Name: Andrew Wildblood
Position: Head of Asia Pacific Enterprise GES for Telstra
How often do you travel to Tokyo and who do you fly with?
I travel to Tokyo every two months, so around six times a year, and for an average of four days at a time. I fly with Singapore Airlines, usually taking the last flight at night and sleeping on the flight so I don’t waste a day flying. Flight time is just under seven hours.
What’s one thing everyone ought to know about Tokyo?
Tokyo is the capital of Japan and the most populous metropolitan area in the world, with 36 million people. It’s a diverse city made up of diverse suburbs, and is home to 51 of the Fortune 500 Companies. It’s an amazingly vibrant, 24-hour, truly global city.
How quickly can you get a visa? Online, embassy or visa on arrival?
Visa on arrival; it usually takes around 20 minutes to line up and get through immigration.
Fastest way into and around the city?
Taxi from Haneda airport. I use taxis for convenience; they’re very clean and good value, though be mindful that not all drivers speak English. If you need to keep time on your side for an appointment, I’d recommend using the subway.
When are the good and bad times to visit?
The best time is the end of March to the beginning of April for the cherry blossom season, which is spectacular. The worst time is any time you happen to come across a typhoon – usually the end of the summer season, in September and October. The summer is very hot and humid and the winter is cold – it snows in January and February.
Any hotels you particularly recommend?
The Imperial Hotel near the Imperial Palace – or Strings in Shinagawa, if your business is around the Shinagawa area.
What’s the dress code for meetings?
Doing business is very traditional in Japan so usually wearing a suit and tie is appropriate, especially in winter. In summer, many businesses have summer dress policy and the jacket and tie may be less important.
Any cultural or business etiquette to be aware of?
Japan is very traditional and has a lot of cultural and business etiquette.
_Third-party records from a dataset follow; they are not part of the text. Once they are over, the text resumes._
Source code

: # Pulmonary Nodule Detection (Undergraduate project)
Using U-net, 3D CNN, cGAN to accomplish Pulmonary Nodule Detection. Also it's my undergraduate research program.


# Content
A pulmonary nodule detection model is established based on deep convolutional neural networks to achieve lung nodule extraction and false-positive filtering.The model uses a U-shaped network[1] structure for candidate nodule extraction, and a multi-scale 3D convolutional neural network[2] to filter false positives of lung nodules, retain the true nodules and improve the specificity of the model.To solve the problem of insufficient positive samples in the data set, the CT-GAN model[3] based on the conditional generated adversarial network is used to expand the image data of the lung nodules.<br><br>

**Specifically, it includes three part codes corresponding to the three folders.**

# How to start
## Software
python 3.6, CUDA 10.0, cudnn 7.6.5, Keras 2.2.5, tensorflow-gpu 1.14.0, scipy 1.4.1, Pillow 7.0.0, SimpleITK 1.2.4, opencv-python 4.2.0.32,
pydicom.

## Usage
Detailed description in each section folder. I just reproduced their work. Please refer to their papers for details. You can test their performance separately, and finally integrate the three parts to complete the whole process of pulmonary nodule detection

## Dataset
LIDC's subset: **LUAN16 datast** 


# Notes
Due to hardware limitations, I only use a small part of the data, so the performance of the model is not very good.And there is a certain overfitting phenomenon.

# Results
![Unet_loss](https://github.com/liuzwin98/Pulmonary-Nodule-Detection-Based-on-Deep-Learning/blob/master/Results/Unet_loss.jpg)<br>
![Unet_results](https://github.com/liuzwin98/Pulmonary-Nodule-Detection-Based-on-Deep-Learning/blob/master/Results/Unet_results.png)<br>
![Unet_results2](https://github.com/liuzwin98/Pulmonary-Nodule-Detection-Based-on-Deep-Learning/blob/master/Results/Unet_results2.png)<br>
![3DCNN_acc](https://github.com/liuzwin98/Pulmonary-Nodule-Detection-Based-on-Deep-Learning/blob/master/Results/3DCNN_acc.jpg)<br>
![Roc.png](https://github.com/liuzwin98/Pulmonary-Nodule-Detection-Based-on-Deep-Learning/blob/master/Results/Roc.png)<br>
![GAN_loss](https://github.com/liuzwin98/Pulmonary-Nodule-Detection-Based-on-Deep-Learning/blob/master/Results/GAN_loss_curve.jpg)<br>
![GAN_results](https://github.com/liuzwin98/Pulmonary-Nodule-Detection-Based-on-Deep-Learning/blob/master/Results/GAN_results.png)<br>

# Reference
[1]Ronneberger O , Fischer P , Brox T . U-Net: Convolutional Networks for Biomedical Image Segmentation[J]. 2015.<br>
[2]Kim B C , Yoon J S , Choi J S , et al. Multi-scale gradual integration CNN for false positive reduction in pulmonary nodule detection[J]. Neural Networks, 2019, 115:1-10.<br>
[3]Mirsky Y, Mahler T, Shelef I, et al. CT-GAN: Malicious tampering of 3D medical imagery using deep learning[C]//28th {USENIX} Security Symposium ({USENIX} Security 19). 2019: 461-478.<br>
Greetings will be with a bow to your customer, and the more senior the customer, the deeper and longer the bow. Seniority is everything in Japanese businesses, and respect is paid to seniority, so you need to be conscious of where you sit in a meeting. For example, if you are the most senior representative from your organisation then you will sit opposite the most senior person from the customer’s organisation. It takes time to build long-term rapport and in Japan people respect the time and effort taken to build and sustain these relationships.
Where do you take a client to lunch or dinner?
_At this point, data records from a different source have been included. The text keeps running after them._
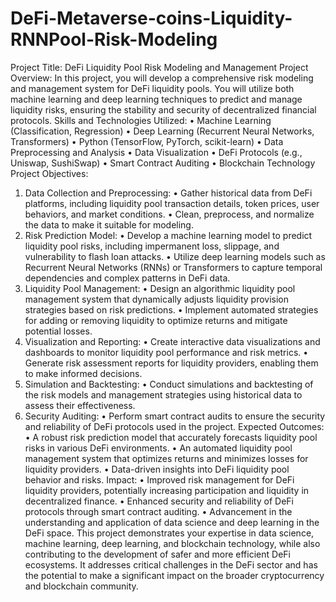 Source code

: # DeFi-Metaverse-coins-Liquidity-RNNPool-Risk-Modeling
Project Title: DeFi Liquidity Pool Risk Modeling and Management
Project Overview: In this project, you will develop a comprehensive risk modeling and management system for DeFi liquidity pools. You will utilize both machine learning and deep learning techniques to predict and manage liquidity risks, ensuring the stability and security of decentralized financial protocols.
Skills and Technologies Utilized:
•	Machine Learning (Classification, Regression)
•	Deep Learning (Recurrent Neural Networks, Transformers)
•	Python (TensorFlow, PyTorch, scikit-learn)
•	Data Preprocessing and Analysis
•	Data Visualization
•	DeFi Protocols (e.g., Uniswap, SushiSwap)
•	Smart Contract Auditing
•	Blockchain Technology
Project Objectives:
1.	Data Collection and Preprocessing:
•	Gather historical data from DeFi platforms, including liquidity pool transaction details, token prices, user behaviors, and market conditions.
•	Clean, preprocess, and normalize the data to make it suitable for modeling.
2.	Risk Prediction Model:
•	Develop a machine learning model to predict liquidity pool risks, including impermanent loss, slippage, and vulnerability to flash loan attacks.
•	Utilize deep learning models such as Recurrent Neural Networks (RNNs) or Transformers to capture temporal dependencies and complex patterns in DeFi data.
3.	Liquidity Pool Management:
•	Design an algorithmic liquidity pool management system that dynamically adjusts liquidity provision strategies based on risk predictions.
•	Implement automated strategies for adding or removing liquidity to optimize returns and mitigate potential losses.
4.	Visualization and Reporting:
•	Create interactive data visualizations and dashboards to monitor liquidity pool performance and risk metrics.
•	Generate risk assessment reports for liquidity providers, enabling them to make informed decisions.
5.	Simulation and Backtesting:
•	Conduct simulations and backtesting of the risk models and management strategies using historical data to assess their effectiveness.
6.	Security Auditing:
•	Perform smart contract audits to ensure the security and reliability of DeFi protocols used in the project.
Expected Outcomes:
•	A robust risk prediction model that accurately forecasts liquidity pool risks in various DeFi environments.
•	An automated liquidity pool management system that optimizes returns and minimizes losses for liquidity providers.
•	Data-driven insights into DeFi liquidity pool behavior and risks.
Impact:
•	Improved risk management for DeFi liquidity providers, potentially increasing participation and liquidity in decentralized finance.
•	Enhanced security and reliability of DeFi protocols through smart contract auditing.
•	Advancement in the understanding and application of data science and deep learning in the DeFi space.
This project demonstrates your expertise in data science, machine learning, deep learning, and blockchain technology, while also contributing to the development of safer and more efficient DeFi ecosystems. It addresses critical challenges in the DeFi sector and has the potential to make a significant impact on the broader cryptocurrency and blockchain community.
I like to visit a traditional Japanese restaurant, Ginpei, in Ginza; it’s a fine-dining sashimi restaurant.
What about casual bars to go for a drink with clients where you won’t get hassled?
A teppanyaki place called Teppan-yaki Ten in Ginza 8-Chome; it has amazing food, great service – and fish tanks!
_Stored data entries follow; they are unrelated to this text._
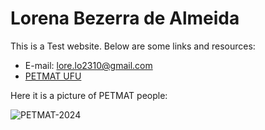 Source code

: # Lorena Bezerra de Almeida

This is a Test website. Below are some links and resources:
- E-mail: lore.lo2310@gmail.com
- [PETMAT UFU](https://www.instagram.com/petmatufu/)

Here it is a picture of PETMAT people:

![PETMAT-2024](https://github.com/Lorena1908/lorena1908.github.io/assets/80294221/cbb92174-e87b-4ad4-8470-9f8e1e600ffe)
Any unsafe areas to avoid?
I find that Tokyo is a very safe city and in my experience I haven’t come across any unsafe areas.
If you’ve got some spare time, what’s the must-see?
The Meiji Shrine with its well-wooded forest at the centre of downtown Tokyo; it’s right next to the young fashion street of Harajuku. I would also take time to visit the Imperial Palace, or do the nice 5km run around the perimeter of it. The latest tourist attraction is the new Tokyo Tower, with a revolving restaurant at the top; it’s very popular, so you need to book in advance.
Recommended gifts to take home for family and friends?
For kids in school, you can’t go past an eraser in the shape of various kinds of sushi; or a traditional and beautiful Japanese fan for decorating the home. Japan remains an incredibly technologically advanced country, so you could even consider taking home a robot for the children!
How long before your flight do you really need to be at the airport?
If you’re flying from Haneda Airport, then a taxi from downtown Tokyo may take 30 minutes, and you should aim to be at airport around 1.5 hours prior to flight. Haneda has efficient check-in and customs, so I usually leave Tokyo around two hours prior to take off, if I have already checked in.
Tell us about a typical day for you in Tokyo, for those who might be travelling there for work in the near future.
Wake up with a run around the Imperial Palace, then head to the office, and meet customers with the traditional etiquette needed in business in Japan. Sushi and sashimi for lunch, then take in one of Tokyo’s amazing restaurants for dinner with a customer – all topped off with karaoke or a nightcap in the lively suburbs of Roppongi or Ginza.